▶ _Prompt_
Could you please transcribe the data exactly, without the pictures?

BEGIN Provided records

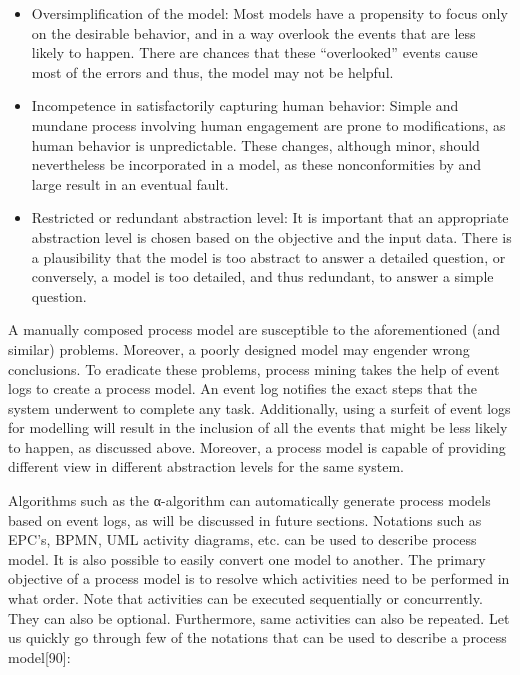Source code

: \begin{itemize}
	\item Oversimplification of the model: Most models have a propensity to focus only on the desirable behavior, and in a way overlook the events that are less likely to happen. There are chances that these “overlooked” events cause most of the errors and thus, the model may not be helpful.
	\item Incompetence in satisfactorily capturing human behavior: Simple and mundane process involving human engagement are prone to modifications, as human behavior is unpredictable. These changes, although minor, should nevertheless be incorporated in a model, as these nonconformities by and large result in an eventual fault.
	\item Restricted or redundant abstraction level: It is important that an appropriate abstraction level is chosen based on the objective and the input data. There is a plausibility that the model is too abstract to answer a detailed question, or conversely, a model is too detailed, and thus redundant, to answer a simple question.
\end{itemize}

A manually composed process model are susceptible to the aforementioned (and similar) problems. Moreover, a poorly designed model may engender wrong conclusions. To eradicate these problems, process mining takes the help of event logs to create a process model. An event log notifies the exact steps that the system underwent to complete any task. Additionally, using a surfeit of event logs for modelling will result in the inclusion of all the events that might be less likely to happen, as discussed above. Moreover, a process model is capable of providing different view in different abstraction levels for the same system.

Algorithms such as the α-algorithm can automatically generate process models based on event logs, as will be discussed in future sections. Notations such as EPC’s, BPMN, UML activity diagrams, etc. can be used to describe process model. It is also possible to easily convert one model to another. The primary objective of a process model is to resolve which activities need to be performed in what order. Note that activities can be executed sequentially or concurrently. They can also be optional. Furthermore, same activities can also be repeated. Let us quickly go through few of the notations that can be used to describe a process model[90]:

END Provided records

▶ _Answer box_
Source code

: \begin{itemize}
	\item Oversimplification of the model: Most models have a propensity to focus only on the desirable behavior, and in a way overlook the events that are less likely to happen. There are chances that these “overlooked” events cause most of the errors and thus, the model may not be helpful.
	\item Incompetence in satisfactorily capturing human behavior: Simple and mundane process involving human engagement are prone to modifications, as human behavior is unpredictable. These changes, although minor, should nevertheless be incorporated in a model, as these nonconformities by and large result in an eventual fault.
	\item Restricted or redundant abstraction level: It is important that an appropriate abstraction level is chosen based on the objective and the input data. There is a plausibility that the model is too abstract to answer a detailed question, or conversely, a model is too detailed, and thus redundant, to answer a simple question.
\end{itemize}

A manually composed process model are susceptible to the aforementioned (and similar) problems. Moreover, a poorly designed model may engender wrong conclusions. To eradicate these problems, process mining takes the help of event logs to create a process model. An event log notifies the exact steps that the system underwent to complete any task. Additionally, using a surfeit of event logs for modelling will result in the inclusion of all the events that might be less likely to happen, as discussed above. Moreover, a process model is capable of providing different view in different abstraction levels for the same system.

Algorithms such as the α-algorithm can automatically generate process models based on event logs, as will be discussed in future sections. Notations such as EPC’s, BPMN, UML activity diagrams, etc. can be used to describe process model. It is also possible to easily convert one model to another. The primary objective of a process model is to resolve which activities need to be performed in what order. Note that activities can be executed sequentially or concurrently. They can also be optional. Furthermore, same activities can also be repeated. Let us quickly go through few of the notations that can be used to describe a process model[90]:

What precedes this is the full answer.